- **TASK TO CARRY OUT**
Using the data below, show every line where the word "Hilbert" occurs.

- **DATA EXTRACT**
*****

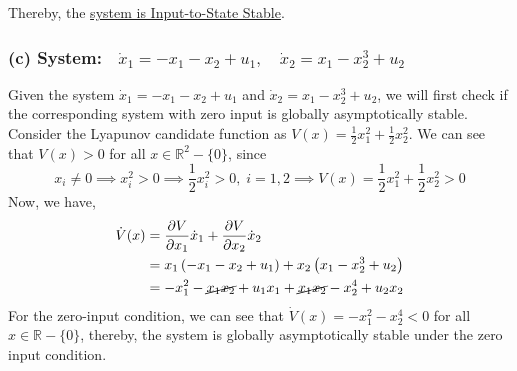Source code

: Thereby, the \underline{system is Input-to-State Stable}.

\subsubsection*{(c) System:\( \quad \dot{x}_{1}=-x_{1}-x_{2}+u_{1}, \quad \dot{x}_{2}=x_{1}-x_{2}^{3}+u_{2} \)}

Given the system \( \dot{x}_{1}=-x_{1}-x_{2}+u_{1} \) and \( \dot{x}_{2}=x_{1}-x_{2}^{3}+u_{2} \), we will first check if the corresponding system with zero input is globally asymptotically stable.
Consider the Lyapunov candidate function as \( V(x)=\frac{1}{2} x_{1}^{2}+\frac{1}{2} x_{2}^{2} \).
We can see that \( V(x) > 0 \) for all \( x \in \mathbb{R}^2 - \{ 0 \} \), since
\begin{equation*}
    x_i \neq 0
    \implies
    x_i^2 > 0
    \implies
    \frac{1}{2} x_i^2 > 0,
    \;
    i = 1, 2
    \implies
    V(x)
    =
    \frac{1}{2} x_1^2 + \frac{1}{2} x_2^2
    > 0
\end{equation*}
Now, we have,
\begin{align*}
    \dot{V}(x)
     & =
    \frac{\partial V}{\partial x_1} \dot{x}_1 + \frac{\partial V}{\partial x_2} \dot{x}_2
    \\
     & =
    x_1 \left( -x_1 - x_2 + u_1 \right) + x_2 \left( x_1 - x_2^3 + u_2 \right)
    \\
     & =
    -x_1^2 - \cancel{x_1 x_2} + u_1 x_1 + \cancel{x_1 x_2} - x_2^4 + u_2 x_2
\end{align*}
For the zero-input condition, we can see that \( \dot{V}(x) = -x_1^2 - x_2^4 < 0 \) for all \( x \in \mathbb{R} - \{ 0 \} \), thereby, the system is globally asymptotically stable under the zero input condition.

*****

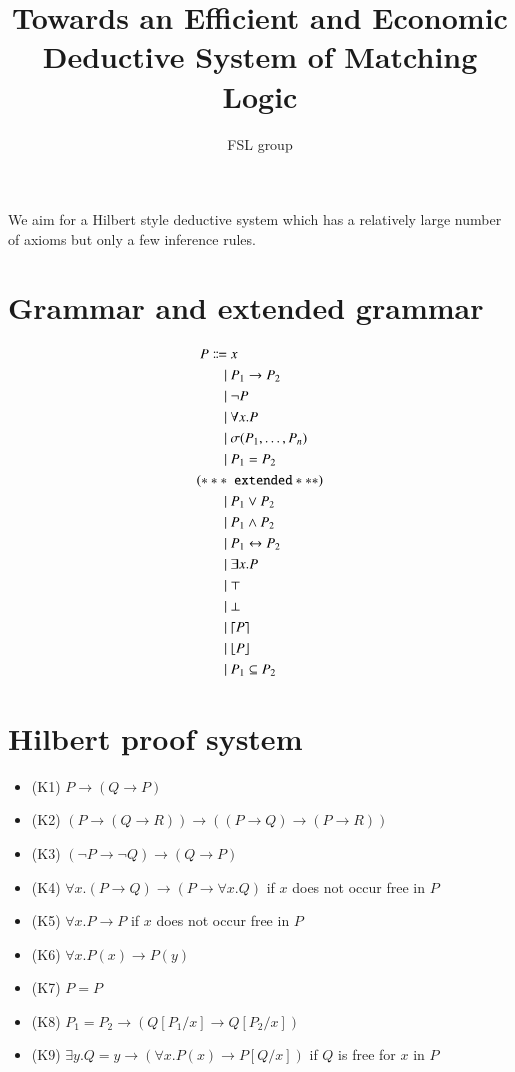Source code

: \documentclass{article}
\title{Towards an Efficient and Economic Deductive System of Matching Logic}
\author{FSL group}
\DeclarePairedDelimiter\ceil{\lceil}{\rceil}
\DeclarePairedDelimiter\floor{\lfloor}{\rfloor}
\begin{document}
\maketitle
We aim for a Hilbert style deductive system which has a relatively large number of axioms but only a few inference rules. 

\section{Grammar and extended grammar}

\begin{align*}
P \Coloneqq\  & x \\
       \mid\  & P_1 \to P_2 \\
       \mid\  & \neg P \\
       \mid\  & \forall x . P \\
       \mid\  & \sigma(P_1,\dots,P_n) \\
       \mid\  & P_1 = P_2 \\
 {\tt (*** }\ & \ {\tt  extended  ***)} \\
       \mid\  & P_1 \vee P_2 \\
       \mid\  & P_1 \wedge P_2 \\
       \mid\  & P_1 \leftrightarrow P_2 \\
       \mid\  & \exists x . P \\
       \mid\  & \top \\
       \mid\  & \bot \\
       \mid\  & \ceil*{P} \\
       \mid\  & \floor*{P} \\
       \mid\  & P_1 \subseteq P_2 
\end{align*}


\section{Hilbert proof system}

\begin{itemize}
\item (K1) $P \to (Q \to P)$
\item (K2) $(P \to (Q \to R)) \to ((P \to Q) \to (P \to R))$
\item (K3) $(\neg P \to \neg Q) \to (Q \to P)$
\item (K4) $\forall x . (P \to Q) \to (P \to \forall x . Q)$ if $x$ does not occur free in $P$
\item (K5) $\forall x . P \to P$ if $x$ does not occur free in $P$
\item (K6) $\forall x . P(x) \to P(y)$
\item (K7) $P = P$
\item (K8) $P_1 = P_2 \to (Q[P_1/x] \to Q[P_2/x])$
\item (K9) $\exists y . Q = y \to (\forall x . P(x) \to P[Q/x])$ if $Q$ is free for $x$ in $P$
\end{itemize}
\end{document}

*****

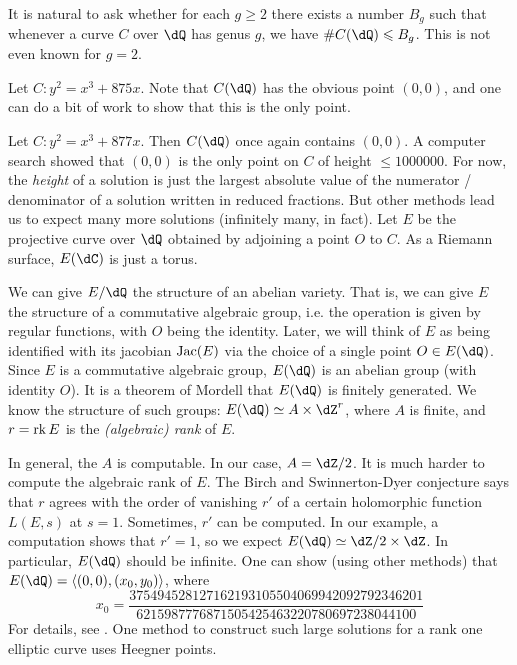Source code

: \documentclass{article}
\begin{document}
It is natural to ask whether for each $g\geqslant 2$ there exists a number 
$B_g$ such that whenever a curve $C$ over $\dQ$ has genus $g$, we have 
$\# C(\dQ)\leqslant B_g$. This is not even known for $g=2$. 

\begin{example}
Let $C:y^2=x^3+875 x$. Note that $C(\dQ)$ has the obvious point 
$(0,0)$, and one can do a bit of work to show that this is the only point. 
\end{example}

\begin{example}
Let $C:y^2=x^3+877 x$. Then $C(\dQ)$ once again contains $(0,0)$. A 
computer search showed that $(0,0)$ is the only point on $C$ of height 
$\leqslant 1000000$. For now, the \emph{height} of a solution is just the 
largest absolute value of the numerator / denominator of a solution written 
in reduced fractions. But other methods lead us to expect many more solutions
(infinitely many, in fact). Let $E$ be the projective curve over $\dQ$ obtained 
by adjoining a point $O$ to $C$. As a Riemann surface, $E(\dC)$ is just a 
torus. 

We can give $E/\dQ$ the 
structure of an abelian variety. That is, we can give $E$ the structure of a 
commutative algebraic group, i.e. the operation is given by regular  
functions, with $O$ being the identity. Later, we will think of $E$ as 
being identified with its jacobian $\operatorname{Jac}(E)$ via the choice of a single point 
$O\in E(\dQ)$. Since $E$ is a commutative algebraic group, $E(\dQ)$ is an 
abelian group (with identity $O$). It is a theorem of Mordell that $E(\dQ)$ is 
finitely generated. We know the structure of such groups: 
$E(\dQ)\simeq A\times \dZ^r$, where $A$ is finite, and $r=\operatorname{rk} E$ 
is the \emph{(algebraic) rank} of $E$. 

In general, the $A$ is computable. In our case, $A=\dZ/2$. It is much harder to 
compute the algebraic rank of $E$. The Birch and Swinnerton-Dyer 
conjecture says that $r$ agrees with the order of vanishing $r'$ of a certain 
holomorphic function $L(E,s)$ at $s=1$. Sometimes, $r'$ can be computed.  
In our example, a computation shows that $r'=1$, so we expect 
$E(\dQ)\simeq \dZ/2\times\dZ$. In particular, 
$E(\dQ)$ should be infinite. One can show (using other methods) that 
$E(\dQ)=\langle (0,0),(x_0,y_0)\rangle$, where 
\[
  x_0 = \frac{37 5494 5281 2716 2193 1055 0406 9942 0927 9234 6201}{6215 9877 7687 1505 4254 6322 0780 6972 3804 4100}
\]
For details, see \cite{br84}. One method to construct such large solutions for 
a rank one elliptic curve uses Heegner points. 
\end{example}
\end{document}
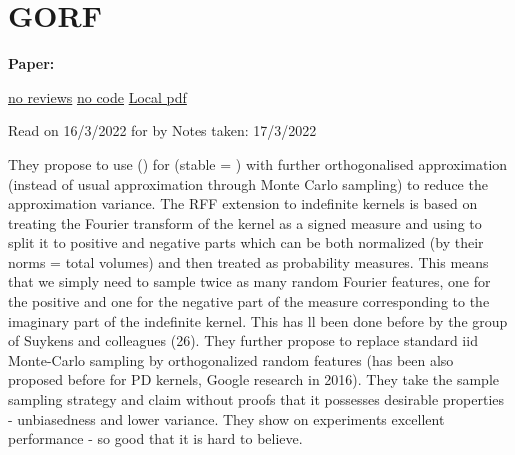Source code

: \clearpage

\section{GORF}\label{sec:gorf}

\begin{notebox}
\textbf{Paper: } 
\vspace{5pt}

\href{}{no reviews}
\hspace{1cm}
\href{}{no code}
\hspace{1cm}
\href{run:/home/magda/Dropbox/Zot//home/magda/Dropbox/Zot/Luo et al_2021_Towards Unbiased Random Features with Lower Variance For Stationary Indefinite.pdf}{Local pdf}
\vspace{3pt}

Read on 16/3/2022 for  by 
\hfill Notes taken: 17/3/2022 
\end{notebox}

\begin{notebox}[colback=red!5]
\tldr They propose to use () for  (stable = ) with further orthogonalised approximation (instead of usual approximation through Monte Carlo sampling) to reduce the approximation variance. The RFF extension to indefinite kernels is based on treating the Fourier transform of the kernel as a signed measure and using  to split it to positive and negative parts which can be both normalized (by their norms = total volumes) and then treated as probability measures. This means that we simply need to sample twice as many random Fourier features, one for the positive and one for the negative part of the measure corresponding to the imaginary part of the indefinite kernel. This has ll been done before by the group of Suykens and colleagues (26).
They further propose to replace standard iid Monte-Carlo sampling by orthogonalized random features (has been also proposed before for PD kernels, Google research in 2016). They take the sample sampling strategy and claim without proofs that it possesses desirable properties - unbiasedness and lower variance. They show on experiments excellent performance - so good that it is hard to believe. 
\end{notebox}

*****

- **SOLVED PROBLEM**
We aim for a Hilbert style deductive system which has a relatively large number of axioms but only a few inference rules. 
\section{Hilbert proof system}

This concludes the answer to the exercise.